Many older buildings on farms contain potentially hazardous asbestos material which can be dangerous to human health when removed or repairs to damaged buildings are required.
Farmers Weekly spoke to Jamie Perkins-Best, who has more than 20 years’ experience as an asbestos consultant and is a director at the Herefordshire-based Environmental Management Solutions, to find out the legalities of working with asbestos and how it should be removed and disposed of safely.
Do I need an asbestos survey for my farm? Are they expensive?
There is a legal duty to manage asbestos in all “non-domestic” properties.
This includes all farm buildings, with the exception of the house, which is not usually a requirement to be included.
The first step of managing asbestos is to locate and assess the condition of all asbestos materials on-site by having a survey. The basic survey is called a management survey.
You have to be a competent person to produce the survey and it is strongly recommended by the Health and Safety Executive (HSE) you use a surveying company that is UKAS (UK accreditation service) accredited.

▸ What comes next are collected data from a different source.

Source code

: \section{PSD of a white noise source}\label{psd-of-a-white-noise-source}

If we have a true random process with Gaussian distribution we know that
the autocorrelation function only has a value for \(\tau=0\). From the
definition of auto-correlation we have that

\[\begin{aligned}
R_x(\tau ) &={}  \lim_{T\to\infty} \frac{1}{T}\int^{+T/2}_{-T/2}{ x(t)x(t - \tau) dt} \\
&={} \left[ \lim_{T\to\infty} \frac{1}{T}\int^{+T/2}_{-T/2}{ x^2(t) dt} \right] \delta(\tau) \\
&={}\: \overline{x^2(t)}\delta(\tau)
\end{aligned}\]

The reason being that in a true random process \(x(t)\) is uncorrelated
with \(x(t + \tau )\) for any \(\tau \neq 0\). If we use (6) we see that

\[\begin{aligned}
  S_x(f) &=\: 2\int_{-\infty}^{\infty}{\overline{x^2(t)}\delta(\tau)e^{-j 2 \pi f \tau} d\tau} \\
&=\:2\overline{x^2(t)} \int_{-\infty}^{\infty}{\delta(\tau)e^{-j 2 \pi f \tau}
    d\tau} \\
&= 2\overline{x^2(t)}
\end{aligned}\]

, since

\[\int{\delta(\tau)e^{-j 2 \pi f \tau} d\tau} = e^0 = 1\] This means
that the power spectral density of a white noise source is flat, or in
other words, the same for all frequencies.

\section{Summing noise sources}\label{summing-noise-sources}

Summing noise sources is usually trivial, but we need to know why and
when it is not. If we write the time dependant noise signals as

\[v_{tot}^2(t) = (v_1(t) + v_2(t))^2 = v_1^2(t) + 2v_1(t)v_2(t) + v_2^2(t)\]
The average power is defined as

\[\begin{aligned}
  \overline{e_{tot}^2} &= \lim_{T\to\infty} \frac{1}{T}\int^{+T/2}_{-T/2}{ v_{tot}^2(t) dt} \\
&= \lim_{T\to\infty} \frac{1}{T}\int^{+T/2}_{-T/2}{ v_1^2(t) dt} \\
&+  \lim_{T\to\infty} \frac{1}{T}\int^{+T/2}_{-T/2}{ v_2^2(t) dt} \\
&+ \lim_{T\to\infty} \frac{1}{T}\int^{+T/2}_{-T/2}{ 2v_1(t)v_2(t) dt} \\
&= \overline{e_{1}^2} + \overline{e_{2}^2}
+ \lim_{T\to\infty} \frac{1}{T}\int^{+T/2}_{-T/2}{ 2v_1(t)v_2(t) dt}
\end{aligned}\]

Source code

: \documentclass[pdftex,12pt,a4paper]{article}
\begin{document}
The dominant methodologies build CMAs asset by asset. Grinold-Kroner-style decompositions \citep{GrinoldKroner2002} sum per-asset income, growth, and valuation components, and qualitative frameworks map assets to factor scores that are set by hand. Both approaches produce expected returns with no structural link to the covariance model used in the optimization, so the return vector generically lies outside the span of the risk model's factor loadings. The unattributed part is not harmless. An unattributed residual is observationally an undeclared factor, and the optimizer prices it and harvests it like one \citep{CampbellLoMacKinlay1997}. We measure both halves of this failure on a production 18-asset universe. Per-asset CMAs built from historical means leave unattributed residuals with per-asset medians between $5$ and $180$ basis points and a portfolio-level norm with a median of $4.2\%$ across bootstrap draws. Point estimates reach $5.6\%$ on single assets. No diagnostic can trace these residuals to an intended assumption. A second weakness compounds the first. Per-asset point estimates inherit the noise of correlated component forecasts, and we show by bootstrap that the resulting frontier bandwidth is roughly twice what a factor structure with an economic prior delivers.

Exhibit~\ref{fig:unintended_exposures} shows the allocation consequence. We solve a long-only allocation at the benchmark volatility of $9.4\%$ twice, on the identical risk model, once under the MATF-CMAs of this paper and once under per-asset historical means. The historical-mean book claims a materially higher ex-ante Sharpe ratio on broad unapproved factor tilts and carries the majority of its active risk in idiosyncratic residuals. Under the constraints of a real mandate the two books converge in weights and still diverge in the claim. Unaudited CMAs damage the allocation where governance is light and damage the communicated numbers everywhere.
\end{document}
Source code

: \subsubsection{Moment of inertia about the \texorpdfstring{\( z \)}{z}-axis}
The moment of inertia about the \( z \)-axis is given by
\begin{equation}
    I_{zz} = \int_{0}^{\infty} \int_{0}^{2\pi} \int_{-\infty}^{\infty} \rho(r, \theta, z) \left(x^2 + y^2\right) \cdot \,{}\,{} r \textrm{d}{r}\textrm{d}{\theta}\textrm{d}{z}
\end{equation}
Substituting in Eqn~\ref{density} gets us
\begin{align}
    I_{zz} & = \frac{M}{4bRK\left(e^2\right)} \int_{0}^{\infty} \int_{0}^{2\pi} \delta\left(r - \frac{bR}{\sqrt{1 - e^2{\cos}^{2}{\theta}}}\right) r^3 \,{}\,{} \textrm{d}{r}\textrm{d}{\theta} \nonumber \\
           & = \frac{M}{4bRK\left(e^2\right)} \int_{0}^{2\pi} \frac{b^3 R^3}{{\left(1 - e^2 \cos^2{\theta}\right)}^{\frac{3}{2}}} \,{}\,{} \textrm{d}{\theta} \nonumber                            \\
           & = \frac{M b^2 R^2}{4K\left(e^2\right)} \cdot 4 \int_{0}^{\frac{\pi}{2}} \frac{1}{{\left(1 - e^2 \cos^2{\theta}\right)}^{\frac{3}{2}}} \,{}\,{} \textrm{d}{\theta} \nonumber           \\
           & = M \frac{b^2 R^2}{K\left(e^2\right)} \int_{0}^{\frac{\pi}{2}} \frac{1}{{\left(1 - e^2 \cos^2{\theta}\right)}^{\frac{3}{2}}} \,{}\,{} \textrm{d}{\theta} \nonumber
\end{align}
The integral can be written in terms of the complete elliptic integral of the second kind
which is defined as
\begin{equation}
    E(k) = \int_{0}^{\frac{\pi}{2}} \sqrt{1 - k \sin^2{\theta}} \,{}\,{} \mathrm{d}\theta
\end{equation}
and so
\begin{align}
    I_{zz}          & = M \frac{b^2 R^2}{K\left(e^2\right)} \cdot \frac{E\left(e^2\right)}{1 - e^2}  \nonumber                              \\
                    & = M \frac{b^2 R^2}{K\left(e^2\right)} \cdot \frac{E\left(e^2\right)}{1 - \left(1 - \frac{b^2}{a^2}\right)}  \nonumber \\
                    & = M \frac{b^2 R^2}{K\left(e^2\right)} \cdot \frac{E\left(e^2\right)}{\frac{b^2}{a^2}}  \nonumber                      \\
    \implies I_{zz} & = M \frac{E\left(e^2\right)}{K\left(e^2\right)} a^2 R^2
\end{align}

The survey cost will vary depending on the number, size and age of buildings on your farm. Typical costs range from about £300 to £750.
A management plan is also required.
It can be a simple document detailing where asbestos is, how you will make sure all relevant people (staff and maintenance contractors) are aware and do not disturb the asbestos. It should also state how often you check the condition of the asbestos.
I need to demolish an old asbestos building on my farm. What must I do?
A demolition asbestos survey is a legal requirement prior to any demolition and this must be carried out by a competent person.
A demolition survey is more intrusive than a management survey and may break into areas of the structure that are not easily accessed during everyday use of the property.
Again, the HSE strongly recommends using a UKAS accredited company.
Do I need a licence or specialist training to work with asbestos?
Work with asbestos is classified into two categories: licensed and non-licensed. Asbestos-containing materials (ACM) are categorised by how easily they can release asbestos fibres when disturbed.
For example, work that normally requires a licensed asbestos contractor includes work with asbestos insulation board (AIB), asbestos lagging (usually found on pipes and in boiler rooms) and loose asbestos insulation (found in voids and loft spaces).
Examples of non-licensed asbestos materials, which must be dealt with by a competent person, include asbestos cement, asbestos roof tiles and asbestos textured coatings. In these materials the asbestos fibres are tightly bound in a matrix, and therefore the likelihood of their release is much less.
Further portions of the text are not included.